▸ TASK DESCRIPTION
In the records below, one line contains "- DevOps Testing". Print that line and every line after it exactly, down to the final one.

▸ SOURCE MATERIAL

□ □ □

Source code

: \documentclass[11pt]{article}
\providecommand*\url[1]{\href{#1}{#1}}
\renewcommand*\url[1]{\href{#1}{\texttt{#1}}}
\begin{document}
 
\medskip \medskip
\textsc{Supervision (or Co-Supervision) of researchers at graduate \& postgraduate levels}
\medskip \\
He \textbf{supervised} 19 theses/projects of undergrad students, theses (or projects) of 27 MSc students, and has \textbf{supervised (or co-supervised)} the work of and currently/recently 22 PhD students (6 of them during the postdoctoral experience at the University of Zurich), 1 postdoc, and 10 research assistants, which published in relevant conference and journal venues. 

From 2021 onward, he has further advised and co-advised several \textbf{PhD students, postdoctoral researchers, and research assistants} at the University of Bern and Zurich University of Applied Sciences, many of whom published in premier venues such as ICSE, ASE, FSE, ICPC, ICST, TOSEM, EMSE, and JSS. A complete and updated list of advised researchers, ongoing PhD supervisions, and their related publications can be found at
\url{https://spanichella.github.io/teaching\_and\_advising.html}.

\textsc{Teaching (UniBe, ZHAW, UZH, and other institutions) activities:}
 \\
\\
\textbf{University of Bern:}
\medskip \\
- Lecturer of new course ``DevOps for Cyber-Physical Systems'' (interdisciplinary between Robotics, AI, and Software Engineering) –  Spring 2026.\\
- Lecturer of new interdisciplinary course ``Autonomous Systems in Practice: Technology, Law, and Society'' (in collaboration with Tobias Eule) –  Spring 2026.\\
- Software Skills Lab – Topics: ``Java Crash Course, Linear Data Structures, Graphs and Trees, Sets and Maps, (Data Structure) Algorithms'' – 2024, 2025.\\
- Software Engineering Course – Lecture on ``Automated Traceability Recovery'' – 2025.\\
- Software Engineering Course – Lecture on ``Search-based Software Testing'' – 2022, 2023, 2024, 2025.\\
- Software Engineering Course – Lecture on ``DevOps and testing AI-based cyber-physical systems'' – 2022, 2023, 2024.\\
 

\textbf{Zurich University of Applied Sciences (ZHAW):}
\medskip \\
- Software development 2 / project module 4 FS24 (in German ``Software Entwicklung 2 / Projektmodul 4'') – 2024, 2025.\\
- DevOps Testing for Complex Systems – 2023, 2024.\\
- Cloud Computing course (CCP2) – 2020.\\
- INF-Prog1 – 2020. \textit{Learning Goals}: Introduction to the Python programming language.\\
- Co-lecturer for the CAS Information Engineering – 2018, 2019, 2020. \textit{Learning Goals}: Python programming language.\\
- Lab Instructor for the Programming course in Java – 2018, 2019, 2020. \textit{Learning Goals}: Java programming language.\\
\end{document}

□ □ □

▸ SOLUTION TO THIS PROBLEM
- DevOps Testing for Complex Systems – 2023, 2024.\\
- Cloud Computing course (CCP2) – 2020.\\
- INF-Prog1 – 2020. \textit{Learning Goals}: Introduction to the Python programming language.\\
- Co-lecturer for the CAS Information Engineering – 2018, 2019, 2020. \textit{Learning Goals}: Python programming language.\\
- Lab Instructor for the Programming course in Java – 2018, 2019, 2020. \textit{Learning Goals}: Java programming language.\\
\end{document}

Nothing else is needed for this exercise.